The Guardian reports (Greek ship owners, who have gained from their profits being tax-free and who control at least 15% of the world's merchant freight, have also remained low-key. With their wealth offshore and highly secretive, the estimated 900 families who run the sector have the largest fleet in the world. As Athens ' biggest foreign currency earner after tourism, the industry remitted more than $175bn (£112bn) to the country in untaxed earnings over the past decade.)

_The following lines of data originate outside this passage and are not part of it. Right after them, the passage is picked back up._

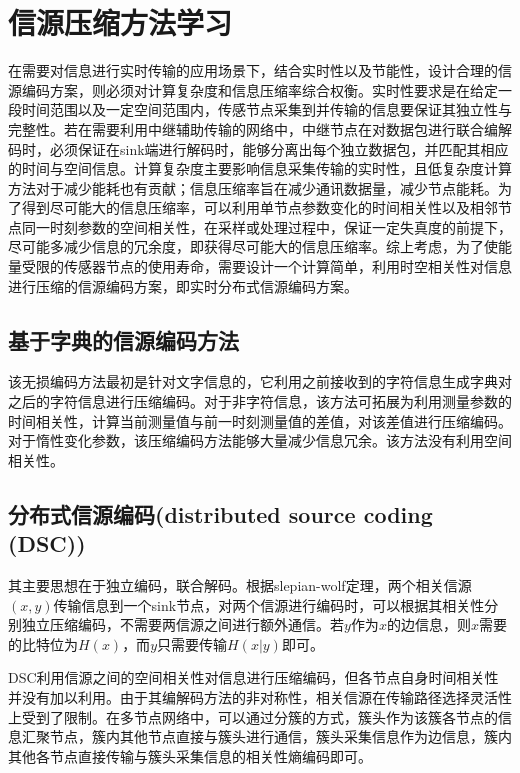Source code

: \section{信源压缩方法学习}



在需要对信息进行实时传输的应用场景下，结合实时性以及节能性，设计合理的信源编码方案，则必须对计算复杂度和信息压缩率综合权衡。实时性要求是在给定一段时间范围以及一定空间范围内，传感节点采集到并传输的信息要保证其独立性与完整性。若在需要利用中继辅助传输的网络中，中继节点在对数据包进行联合编解码时，必须保证在sink端进行解码时，能够分离出每个独立数据包，并匹配其相应的时间与空间信息。计算复杂度主要影响信息采集传输的实时性，且低复杂度计算方法对于减少能耗也有贡献；信息压缩率旨在减少通讯数据量，减少节点能耗。为了得到尽可能大的信息压缩率，可以利用单节点参数变化的时间相关性以及相邻节点同一时刻参数的空间相关性，在采样或处理过程中，保证一定失真度的前提下，尽可能多减少信息的冗余度，即获得尽可能大的信息压缩率。综上考虑，为了使能量受限的传感器节点的使用寿命，需要设计一个计算简单，利用时空相关性对信息进行压缩的信源编码方案，即实时分布式信源编码方案。



\subsection{基于字典的信源编码方法}
该无损编码方法最初是针对文字信息的，它利用之前接收到的字符信息生成字典对之后的字符信息进行压缩编码。对于非字符信息，该方法可拓展为利用测量参数的时间相关性，计算当前测量值与前一时刻测量值的差值，对该差值进行压缩编码。\textcolor[rgb]{1,0,0}{对于惰性变化参数，该压缩编码方法能够大量减少信息冗余}。\textcolor[rgb]{0,0,1}{该方法没有利用空间相关性}。



\subsection{分布式信源编码(distributed source coding (DSC))}
其主要思想在于独立编码，联合解码。根据slepian-wolf定理，两个相关信源$(x,y)$传输信息到一个sink节点，对两个信源进行编码时，可以根据其相关性分别独立压缩编码，不需要两信源之间进行额外通信。若$y$作为$x$的边信息，则$x$需要的比特位为$H(x)$，而$y$只需要传输$H(x|y)$即可。

DSC利用信源之间的空间相关性对信息进行压缩编码，但各节点自身时间相关性并没有加以利用。由于其编解码方法的非对称性，相关信源在传输路径选择灵活性上受到了限制。在多节点网络中，可以通过分簇的方式，簇头作为该簇各节点的信息汇聚节点，簇内其他节点直接与簇头进行通信，簇头采集信息作为边信息，簇内其他各节点直接传输与簇头采集信息的相关性熵编码即可。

http://www.guardian.co.uk/world/greek-election-blog-2012/2012/jun/13/greeces-super-rich-low-profiles
Wikipedia states “Corruption, together with the associated issue of poor standards of tax collection, is widely regarded as both a key cause of the current troubles in the economy and a key hurdle in terms of overcoming the country's debt problem.”
The rich expatriate Greeks put little back into their homeland. In fact capital flight is further rapidly depleting the nation. A few USA Greeks make warm gestures, but carefully avoid paying cash.
The Greek tax-evasion-capital-flight since Reagan-Thatcher-and-Mad-Freidman-Monetarism created “Free Markets” can be guesstimated. In July 2012, The Observer newspaper researchers calculated $21 trillion is hidden in tax havens. The Greek population represents 7% of the European Union and 0.16% of the world. If Greece is simply an average world tax-evader, the 0.16% means $34 billion hidden in tax havens – but as they are not average, with monstrous freebies for their shipping industry, high in the corruption rankings and are veteran tax-evaders, we should treble it to $102 billion. Contrary to uninformed off-shore opinions and prayers, the capital is both easy to trace (ask the CIA & IBM) and to licitly repatriate – using Back-Duty-Tax laws. Greece might even retrospectively tax its shipping; desperate times need desperate measures.